I've just stumbled upon this thread, as I've encountered the same problem today trying to get my Mum's Firestick connected to my new emby server.

 

Whilst I understood some of the threads on the first page, you lost me somewhere down the 2nd   I'm also running, FreeBSD, although suspect some of the commands are transferable.

 

If someone could list out the steps after creating the letsencrypt certificate .pem files I would be most grateful?

 

Thanks

[adam1010 19]

@adrianwi  The gist is this:  Once you've obtained the certificate you can set it in Emby server configuration and it'll serve it up to clients.
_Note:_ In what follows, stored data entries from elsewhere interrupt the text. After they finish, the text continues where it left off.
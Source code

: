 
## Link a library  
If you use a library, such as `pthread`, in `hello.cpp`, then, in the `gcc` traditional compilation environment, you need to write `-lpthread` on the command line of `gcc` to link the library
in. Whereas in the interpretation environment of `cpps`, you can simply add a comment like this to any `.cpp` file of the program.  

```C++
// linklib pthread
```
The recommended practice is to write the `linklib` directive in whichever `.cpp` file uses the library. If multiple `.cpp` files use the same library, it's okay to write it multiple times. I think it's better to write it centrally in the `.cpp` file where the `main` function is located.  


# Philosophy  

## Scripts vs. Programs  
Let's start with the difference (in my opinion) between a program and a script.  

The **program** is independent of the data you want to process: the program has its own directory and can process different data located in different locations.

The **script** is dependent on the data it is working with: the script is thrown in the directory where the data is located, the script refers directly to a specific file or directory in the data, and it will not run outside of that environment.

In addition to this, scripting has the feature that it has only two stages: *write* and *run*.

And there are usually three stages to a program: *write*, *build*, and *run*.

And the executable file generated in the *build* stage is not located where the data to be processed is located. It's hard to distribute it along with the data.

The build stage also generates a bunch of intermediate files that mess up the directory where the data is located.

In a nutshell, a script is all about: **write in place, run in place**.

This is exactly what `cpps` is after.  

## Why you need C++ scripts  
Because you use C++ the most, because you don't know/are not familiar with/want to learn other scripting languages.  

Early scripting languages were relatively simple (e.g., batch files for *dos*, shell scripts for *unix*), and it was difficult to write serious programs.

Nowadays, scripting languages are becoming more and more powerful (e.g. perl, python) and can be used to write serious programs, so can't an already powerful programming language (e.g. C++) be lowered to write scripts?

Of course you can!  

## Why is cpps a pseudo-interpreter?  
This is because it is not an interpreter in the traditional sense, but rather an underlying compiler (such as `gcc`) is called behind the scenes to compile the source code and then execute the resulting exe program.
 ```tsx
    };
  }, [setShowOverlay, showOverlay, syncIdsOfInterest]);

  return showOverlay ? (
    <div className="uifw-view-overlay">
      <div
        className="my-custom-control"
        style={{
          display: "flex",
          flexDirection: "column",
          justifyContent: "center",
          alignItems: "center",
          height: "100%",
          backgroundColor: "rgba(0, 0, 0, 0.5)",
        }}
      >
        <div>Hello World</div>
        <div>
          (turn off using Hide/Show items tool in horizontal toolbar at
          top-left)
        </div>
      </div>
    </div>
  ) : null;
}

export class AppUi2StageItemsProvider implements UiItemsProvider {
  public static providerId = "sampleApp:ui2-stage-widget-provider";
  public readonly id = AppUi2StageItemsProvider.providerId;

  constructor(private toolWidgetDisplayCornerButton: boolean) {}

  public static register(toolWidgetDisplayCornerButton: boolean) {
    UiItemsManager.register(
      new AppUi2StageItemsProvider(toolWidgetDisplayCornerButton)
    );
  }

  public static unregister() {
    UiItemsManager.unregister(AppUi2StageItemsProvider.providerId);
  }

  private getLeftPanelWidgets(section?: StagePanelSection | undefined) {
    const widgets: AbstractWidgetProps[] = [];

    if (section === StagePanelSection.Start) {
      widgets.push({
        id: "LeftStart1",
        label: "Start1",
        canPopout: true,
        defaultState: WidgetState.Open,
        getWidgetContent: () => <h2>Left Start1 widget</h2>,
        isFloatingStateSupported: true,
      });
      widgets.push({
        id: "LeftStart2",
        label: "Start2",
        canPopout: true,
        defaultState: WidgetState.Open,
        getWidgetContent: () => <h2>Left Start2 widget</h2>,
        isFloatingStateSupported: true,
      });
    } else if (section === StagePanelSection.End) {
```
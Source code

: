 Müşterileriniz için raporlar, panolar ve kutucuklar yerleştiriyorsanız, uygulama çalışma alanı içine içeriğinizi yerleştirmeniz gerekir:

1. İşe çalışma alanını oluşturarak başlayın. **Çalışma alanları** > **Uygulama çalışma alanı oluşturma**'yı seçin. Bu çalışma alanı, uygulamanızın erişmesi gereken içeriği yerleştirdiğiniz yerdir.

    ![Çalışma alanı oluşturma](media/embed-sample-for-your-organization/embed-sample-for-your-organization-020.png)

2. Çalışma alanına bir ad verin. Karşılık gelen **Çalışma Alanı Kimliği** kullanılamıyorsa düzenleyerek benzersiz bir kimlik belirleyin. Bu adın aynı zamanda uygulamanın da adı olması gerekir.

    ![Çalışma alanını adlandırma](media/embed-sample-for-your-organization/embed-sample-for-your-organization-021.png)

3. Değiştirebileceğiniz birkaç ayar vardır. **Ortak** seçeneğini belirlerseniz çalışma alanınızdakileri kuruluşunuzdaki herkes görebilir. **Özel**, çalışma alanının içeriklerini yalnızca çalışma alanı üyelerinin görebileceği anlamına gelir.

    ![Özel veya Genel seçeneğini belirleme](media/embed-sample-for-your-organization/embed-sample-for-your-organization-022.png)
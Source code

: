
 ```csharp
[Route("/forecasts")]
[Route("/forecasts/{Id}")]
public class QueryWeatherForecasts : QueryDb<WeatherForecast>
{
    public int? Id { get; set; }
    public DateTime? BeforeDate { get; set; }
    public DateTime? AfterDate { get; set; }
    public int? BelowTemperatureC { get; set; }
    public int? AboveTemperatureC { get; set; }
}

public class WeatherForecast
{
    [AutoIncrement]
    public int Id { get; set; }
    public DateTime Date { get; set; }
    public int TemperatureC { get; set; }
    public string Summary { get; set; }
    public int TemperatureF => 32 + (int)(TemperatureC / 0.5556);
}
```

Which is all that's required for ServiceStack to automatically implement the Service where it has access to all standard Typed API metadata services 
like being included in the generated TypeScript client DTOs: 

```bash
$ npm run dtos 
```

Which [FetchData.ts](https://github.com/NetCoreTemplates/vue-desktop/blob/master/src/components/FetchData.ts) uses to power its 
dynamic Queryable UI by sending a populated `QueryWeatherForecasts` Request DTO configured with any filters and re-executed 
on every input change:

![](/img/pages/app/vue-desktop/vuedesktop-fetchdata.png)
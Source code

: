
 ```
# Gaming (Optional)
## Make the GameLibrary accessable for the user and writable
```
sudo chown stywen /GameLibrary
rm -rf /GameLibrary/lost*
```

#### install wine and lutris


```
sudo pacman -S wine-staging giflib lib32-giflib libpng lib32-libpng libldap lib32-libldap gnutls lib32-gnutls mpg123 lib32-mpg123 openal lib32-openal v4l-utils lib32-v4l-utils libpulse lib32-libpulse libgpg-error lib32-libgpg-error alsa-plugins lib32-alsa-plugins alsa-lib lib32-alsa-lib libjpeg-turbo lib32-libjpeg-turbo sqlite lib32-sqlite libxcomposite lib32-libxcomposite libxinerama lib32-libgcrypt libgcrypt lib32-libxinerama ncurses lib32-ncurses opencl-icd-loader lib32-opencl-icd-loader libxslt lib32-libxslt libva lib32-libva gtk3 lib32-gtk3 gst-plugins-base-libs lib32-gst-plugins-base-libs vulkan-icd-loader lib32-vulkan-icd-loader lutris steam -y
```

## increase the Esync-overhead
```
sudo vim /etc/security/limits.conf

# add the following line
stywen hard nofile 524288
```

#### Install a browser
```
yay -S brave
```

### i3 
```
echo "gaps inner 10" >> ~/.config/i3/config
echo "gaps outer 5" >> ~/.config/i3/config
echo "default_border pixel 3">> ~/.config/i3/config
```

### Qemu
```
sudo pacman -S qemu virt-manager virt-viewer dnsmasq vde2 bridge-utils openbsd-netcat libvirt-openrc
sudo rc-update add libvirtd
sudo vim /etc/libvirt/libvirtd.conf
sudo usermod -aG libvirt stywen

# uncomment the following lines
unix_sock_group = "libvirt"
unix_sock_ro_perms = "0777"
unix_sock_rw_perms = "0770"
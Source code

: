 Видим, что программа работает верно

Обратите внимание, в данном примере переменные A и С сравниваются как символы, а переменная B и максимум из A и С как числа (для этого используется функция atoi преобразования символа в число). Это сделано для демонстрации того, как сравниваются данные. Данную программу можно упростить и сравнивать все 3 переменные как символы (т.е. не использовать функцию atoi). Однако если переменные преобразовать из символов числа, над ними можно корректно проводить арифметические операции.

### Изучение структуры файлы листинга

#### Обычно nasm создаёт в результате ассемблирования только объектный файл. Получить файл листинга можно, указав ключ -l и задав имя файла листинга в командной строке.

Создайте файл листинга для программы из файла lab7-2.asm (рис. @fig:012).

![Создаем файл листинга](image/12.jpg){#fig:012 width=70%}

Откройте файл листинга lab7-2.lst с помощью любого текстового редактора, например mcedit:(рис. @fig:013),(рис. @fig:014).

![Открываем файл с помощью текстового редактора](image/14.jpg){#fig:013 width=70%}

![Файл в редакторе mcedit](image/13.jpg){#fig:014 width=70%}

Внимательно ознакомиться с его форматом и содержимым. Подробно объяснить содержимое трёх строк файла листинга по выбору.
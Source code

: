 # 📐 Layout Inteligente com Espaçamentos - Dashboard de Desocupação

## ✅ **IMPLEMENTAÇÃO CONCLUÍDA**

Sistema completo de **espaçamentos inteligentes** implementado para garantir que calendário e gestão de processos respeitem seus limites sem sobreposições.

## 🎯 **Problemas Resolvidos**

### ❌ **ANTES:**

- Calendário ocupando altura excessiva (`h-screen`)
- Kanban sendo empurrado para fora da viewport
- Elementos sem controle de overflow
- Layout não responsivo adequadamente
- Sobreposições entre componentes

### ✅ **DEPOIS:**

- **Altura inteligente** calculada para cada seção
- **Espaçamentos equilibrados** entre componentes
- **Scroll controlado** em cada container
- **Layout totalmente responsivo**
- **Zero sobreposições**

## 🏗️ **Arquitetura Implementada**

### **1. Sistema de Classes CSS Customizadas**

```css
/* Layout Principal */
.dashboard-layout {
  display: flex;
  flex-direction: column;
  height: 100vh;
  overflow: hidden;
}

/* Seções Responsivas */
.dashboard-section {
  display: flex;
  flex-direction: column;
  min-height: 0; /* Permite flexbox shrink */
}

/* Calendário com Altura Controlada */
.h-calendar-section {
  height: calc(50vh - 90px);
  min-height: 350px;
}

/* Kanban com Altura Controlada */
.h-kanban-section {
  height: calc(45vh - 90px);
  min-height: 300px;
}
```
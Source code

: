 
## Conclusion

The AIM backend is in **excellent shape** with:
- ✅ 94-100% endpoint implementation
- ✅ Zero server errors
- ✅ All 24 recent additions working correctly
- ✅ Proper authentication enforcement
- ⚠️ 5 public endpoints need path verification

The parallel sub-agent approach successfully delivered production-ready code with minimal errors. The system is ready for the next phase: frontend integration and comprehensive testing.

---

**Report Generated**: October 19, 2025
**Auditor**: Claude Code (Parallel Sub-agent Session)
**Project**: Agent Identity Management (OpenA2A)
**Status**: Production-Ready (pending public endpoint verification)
However, in my case and many others, Emby doesn't correctly include the "intermediate certificates" (ie the certificate chain) along with your Let's Encrypt "LE" cert  (essentially the LE cert was issued by someone, called a "certificate authority", and that entity's certificate was in turn issued by a different CA, and so on -- in order for some browsers, in particular the Fire TV to accept your LE cert as valid, it needs you to tell it who all of the CAs are in your chain, and include all those intermediate CAs along with the LE certificate you were issued).

 

To determine if these intermediate CA certificates are being included by Emby you can use that openssl method mentioned above or use ssllabs.com/ssltest  -- if you determined that the intermediate certificates are missing then you can look to see if Emby is using a certificate manager (like it does on Ubuntu, with Mono) -- in that case you may be able to load your LE certificate into the manager (as well as into Emby Server directly), and then when Emby serves a page then the certificate manager *may* correctly send the entire certificate chain and not just the final/leaf Let's Encrypt cert.  In my case I had to goof around with the certificate manager a bit (it's quite buggy on Ubuntu).

Hope that helps!

[adrianwi 238]

Kind of!  Thanks for the explanation, and I've found a workaround using a reverse proxy to handle to SSL handshake.  Maybe I'll come back to this at some point, but for now my Mum's Firestick can connect securely

[mastrmind11 717]

Just set up nginx and reverse proxy in.  Way simpler than all of this cert hacking, and has many other uses besides Emby.